My recently purchased XG-C100C is running the latest Windows driver v3.1.60 release date 22/10/2021. I haven't bothered updating the drivers on my XG-C100C cards in three older rigs, because they're stable.

There is also a new firmware update for the XG-C100C v3.1.88 but I haven't applied it to any cards. I appreciate this information won't be of much interest unless you're running a 10GbE Copper network. I haven't checked to see if Marvell do any 2.5GbE chipsets. My four XG-C100C NICs work seamlessly with my 10GbE SFP+ fibre optic switches and servers fitted with Mellanox CONNECT-X2 FSP+ NICs.

When I had problems with the Realtek RTL8125 chipset on my new X670E mobo, I dropped in an old dual-port Gigabit Intel i350-T2 server card and it was rock solid - a quality item. After the new XG-C100C arrived in the post, I substituted it for the i350-T2 card. It's a pity I had to shell out 100 bucks for a new 10GbE NIC to fix my 2.5GbE RTL8125 problems.

I have three 2.5GbE USB3 Ethernet dongles based on the Realtek 8156 chipset and they all work perfectly in a number of machines. They're certainly capable of running at speeds faster than 1.0Gb/s.

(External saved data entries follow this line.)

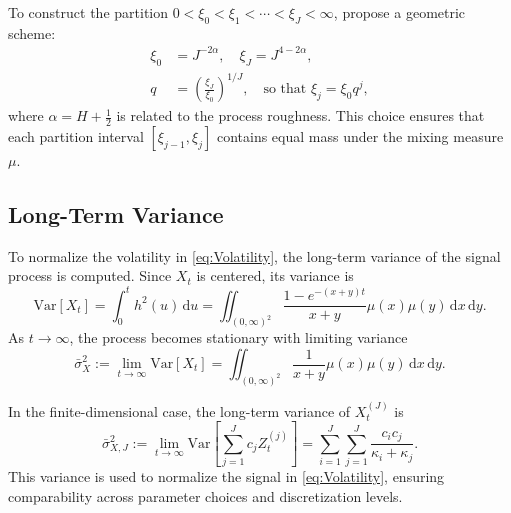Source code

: To construct the partition $0 < \xi_0 < \xi_1 < \cdots < \xi_J < \infty$, \citet{DamianFrey2024} propose a geometric scheme:
\begin{align}
    \xi_0 &= J^{-2\alpha}, \quad \xi_J = J^{4 - 2\alpha}, \\
    q &= \left( \frac{\xi_J}{\xi_0} \right)^{1/J}, \quad \text{so that } \xi_j = \xi_0 q^j,
\end{align}
where $\alpha = H + \tfrac{1}{2}$ is related to the process roughness. This choice ensures that each partition interval $[\xi_{j-1}, \xi_j]$ contains equal mass under the mixing measure $\mu$.


\subsection{Long-Term Variance} \label{subsec:LongTermVariance}

To normalize the volatility in \eqref{eq:Volatility}, the long-term variance of the signal process is computed. Since $X_t$ is centered, its variance is
\begin{equation} \label{eq:SignalVariance}
    \mathrm{Var}[X_t] = \int_0^t h^2(u) \,\mathrm{d}u = \iint_{(0,\infty)^2} \frac{1 - e^{-(x+y)t}}{x + y} \mu(x)\mu(y) \,\mathrm{d}x \,\mathrm{d}y.
\end{equation}
As $t \to \infty$, the process becomes stationary with limiting variance
\begin{equation}
    \bar{\sigma}_X^2 := \lim_{t \to \infty} \mathrm{Var}[X_t] = \iint_{(0,\infty)^2} \frac{1}{x + y} \mu(x)\mu(y) \,\mathrm{d}x \,\mathrm{d}y.
\end{equation}

In the finite-dimensional case, the long-term variance of $X_t^{(J)}$ is
\begin{equation}
    \bar{\sigma}_{X,J}^2 := \lim_{t \to \infty} \mathrm{Var} \left[ \sum_{j=1}^J c_j Z_t^{(j)} \right] = \sum_{i=1}^J \sum_{j=1}^J \frac{c_i c_j}{\kappa_i + \kappa_j}.
\end{equation}
This variance is used to normalize the signal in \eqref{eq:Volatility}, ensuring comparability across parameter choices and discretization levels.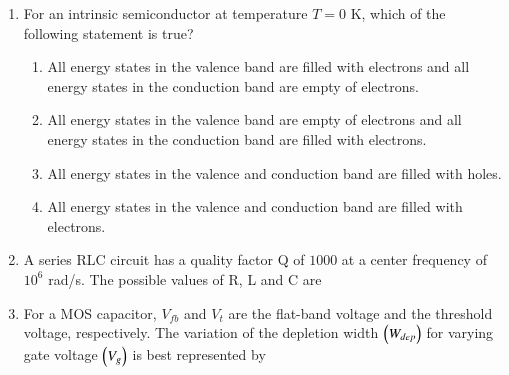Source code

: \documentclass[a4paper, 11pt]{article}
\begin{document}
\begin{enumerate}
    \hfill{}
    
    \item For an intrinsic semiconductor at temperature $T=0$ K, which of the following statement is true?
    
    \begin{enumerate}
        \item All energy states in the valence band are filled with electrons and all energy states in the conduction band are empty of electrons.
        \item All energy states in the valence band are empty of electrons and all energy states in the conduction band are filled with electrons.
        \item All energy states in the valence and conduction band are filled with holes.
        \item All energy states in the valence and conduction band are filled with electrons.
    \end{enumerate}
    
    \hfill{}
    
    \item A series RLC circuit has a quality factor Q of $1000$ at a center frequency of $10^6$ rad/s. The possible values of R, L and C are
    
    \begin{enumerate}
    \end{enumerate}
    
    \hfill{}
    
    \item For a MOS capacitor, $V_{fb}$ and $V_t$ are the flat-band voltage and the threshold voltage, respectively. The variation of the depletion width $\left(W_{dep}\right)$ for varying gate voltage $\left(V_g\right)$ is best represented by
    

\end{enumerate}
\end{document}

No doubt many people have fully functional 2.5GbE Intel i225 and Realtek RTL8125 chipsets on their motherboards, but I can't help wondering if cost cutting measures were employed during development and implementation. I doubt the 2.5GbE chipset on a motherboard costs more than a few dollars. Poor Windows driver design doesn't help, but more expensive plug-in cards often seem to fix the problem. Go figure?
 
Strange.
I have an MSI Pro 'Z690-A motherboard (Non WIFI) which DO have the I225-V 2.5 GB LAN that is in the list.
I only use LAN for everything and haven't noticed any disconnections. 500 megabit down and up for Internet working at full speed. Internal network seems to work correctly too.
Same, I've for the B650 Aorus Master w/I225-V. Never had an issue.
I read that it was only certain chip revs. with certain firmware and driver packages. Luckily, I don't seem to be affected.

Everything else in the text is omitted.